A Bash script is another common way to inject user data into an instance. The file must be a valid Bash script, so it must begin with a #!/bin/bash line. For example, Listing 5 shows an instance configuration input file run on boot that installs two RPM packages, enables the Apache HTTP service, and creates the index.html file in the server's root directory.

Listing 5: user_data.sh

#!/bin/bash
# install additional packages
sudo yum install -y httpd vim
# enable httpd service
sudo systemctl enable httpd
sudo systemctl start httpd
# create file in http document root
sudo echo "<p>hello world</p>" > /var/www/html/index.html

The command to launch an instance with a user data Bash script would look like Listing 6.

Listing 6: Launching Instance with Bash Script

root@controller ~(keystone_gjuszczak)]# openstack server create --flavor m2.tiny --image CentOS_7_cloud_init --nic net-id=int_net --key-name cloud --security-group default --user-data user_data.sh CentOS_7_CI_UD

Image Metadata Properties

Worth mentioning is that images also can contain metadata properties that determine the purpose and nature of a particular image.
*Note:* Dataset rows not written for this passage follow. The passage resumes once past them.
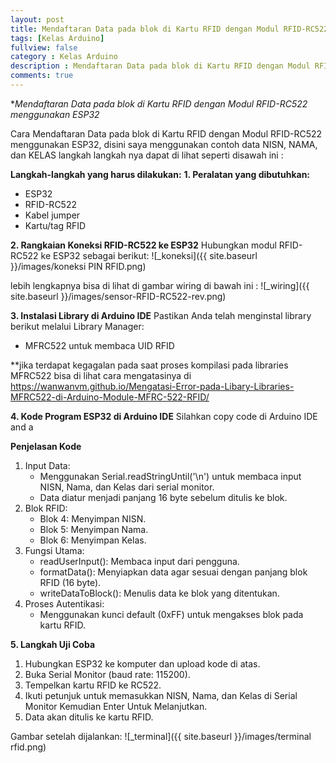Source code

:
 ```yaml
---
layout: post
title: Mendaftaran Data pada blok di Kartu RFID dengan Modul RFID-RC522 menggunakan ESP32
tags: [Kelas Arduino]
fullview: false
category : Kelas Arduino
description : Mendaftaran Data pada blok di Kartu RFID dengan Modul RFID-RC522 menggunakan ESP32
comments: true
---
```

**Mendaftaran Data pada blok di Kartu RFID dengan Modul RFID-RC522 menggunakan ESP32*

Cara Mendaftaran Data pada blok di Kartu RFID dengan Modul RFID-RC522 menggunakan ESP32, disini saya menggunakan contoh data NISN, NAMA, dan KELAS langkah langkah nya dapat di lihat seperti disawah ini :

**Langkah-langkah yang harus dilakukan:**
**1. Peralatan yang dibutuhkan:**
* ESP32
* RFID-RC522
* Kabel jumper
* Kartu/tag RFID

**2. Rangkaian Koneksi RFID-RC522 ke ESP32**
Hubungkan modul RFID-RC522 ke ESP32 sebagai berikut:
![_koneksi]({{ site.baseurl }}/images/koneksi PIN RFID.png)

lebih lengkapnya bisa di lihat di gambar wiring di bawah ini :
![_wiring]({{ site.baseurl }}/images/sensor-RFID-RC522-rev.png)

**3. Instalasi Library di Arduino IDE**
Pastikan Anda telah menginstal library berikut melalui Library Manager:
* MFRC522 untuk membaca UID RFID

**jika terdapat kegagalan pada saat proses kompilasi pada libraries MFRC522 bisa di lihat cara mengatasinya di <a href="https://wanwanvm.github.io/Mengatasi-Error-pada-Libary-Libraries-MFRC522-di-Arduino-Module-MFRC-522-RFID/">https://wanwanvm.github.io/Mengatasi-Error-pada-Libary-Libraries-MFRC522-di-Arduino-Module-MFRC-522-RFID/</a>

**4. Kode Program ESP32 di Arduino IDE**
Silahkan copy code di Arduino IDE and a

<script src="https://gist.github.com/wanwanvm/c02f1ee104d4cb72730fff7e0c89b711.js"></script>

**Penjelasan Kode**
1. Input Data:
    * Menggunakan Serial.readStringUntil('\n') untuk membaca input NISN, Nama, dan Kelas dari serial monitor.
    * Data diatur menjadi panjang 16 byte sebelum ditulis ke blok.
2. Blok RFID:
    * Blok 4: Menyimpan NISN.
    * Blok 5: Menyimpan Nama.
    * Blok 6: Menyimpan Kelas.
3. Fungsi Utama:
    * readUserInput(): Membaca input dari pengguna.
    * formatData(): Menyiapkan data agar sesuai dengan panjang blok RFID (16 byte).
    * writeDataToBlock(): Menulis data ke blok yang ditentukan.
4. Proses Autentikasi:
    * Menggunakan kunci default (0xFF) untuk mengakses blok pada kartu RFID.

**5. Langkah Uji Coba**
1. Hubungkan ESP32 ke komputer dan upload kode di atas.
2. Buka Serial Monitor (baud rate: 115200).
3. Tempelkan kartu RFID ke RC522.
4. Ikuti petunjuk untuk memasukkan NISN, Nama, dan Kelas di Serial Monitor Kemudian Enter Untuk Melanjutkan. 
5. Data akan ditulis ke kartu RFID.

Gambar setelah dijalankan:
![_terminal]({{ site.baseurl }}/images/terminal rfid.png)
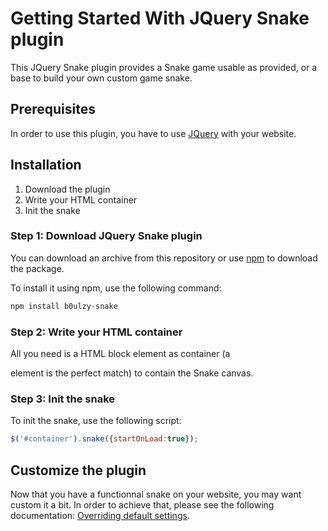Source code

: Getting Started With JQuery Snake plugin
========================================

This JQuery Snake plugin provides a Snake game usable as provided, or a base 
to build your own custom game snake. 

## Prerequisites

In order to use this plugin, you have to use [JQuery](http://jquery.com/) with your website. 

## Installation

1. Download the plugin
2. Write your HTML container
3. Init the snake

### Step 1: Download JQuery Snake plugin

You can download an archive from this repository or use [npm]() to download the package. 

To install it using npm, use the following command: 

``` javascript
npm install b0ulzy-snake

```

### Step 2: Write your HTML container

All you need is a HTML block element as container (a <div> element is the perfect match) to contain the Snake canvas. 

### Step 3: Init the snake

To init the snake, use the following script: 

``` javascript 
$('#container').snake({startOnLoad:true});
```

## Customize the plugin

Now that you have a functionnal snake on your website, you may want custom it a bit. 
In order to achieve that, please see the following documentation: [Overriding default settings](overriding_settings.md).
OpenStack offers a variety of image properties that can be set for the image to define its purpose (e.g., CPU pinning, compute CPU architecture, or Cinder volume type required by the image).

Figure 1 shows the image properties configuration screen with the hypervisor_type parameter set to kvm, which means that launching an instance from this particular image requires a KVM-based compute node. Otherwise, the instance won't boot. Booting the instance on compute nodes other than KVM (e.g., LXC- or XEN-based nodes) results in an error.

Figure 1: Defining the image metadata properties.

You can also set an image property from the command line with the --property <key>=<type> parameter. For example,

[root@controller ~(keystone_admin)]# openstack image set --property hypervisor_type= kvm cirros-0.4.0

sets the hypervisor_type parameter to kvm.

Passing Metadata with a Config Drive

You can force OpenStack to write instance metadata to a special drive called a configuration drive, or simply config drive, that is attached to the instance during the boot process.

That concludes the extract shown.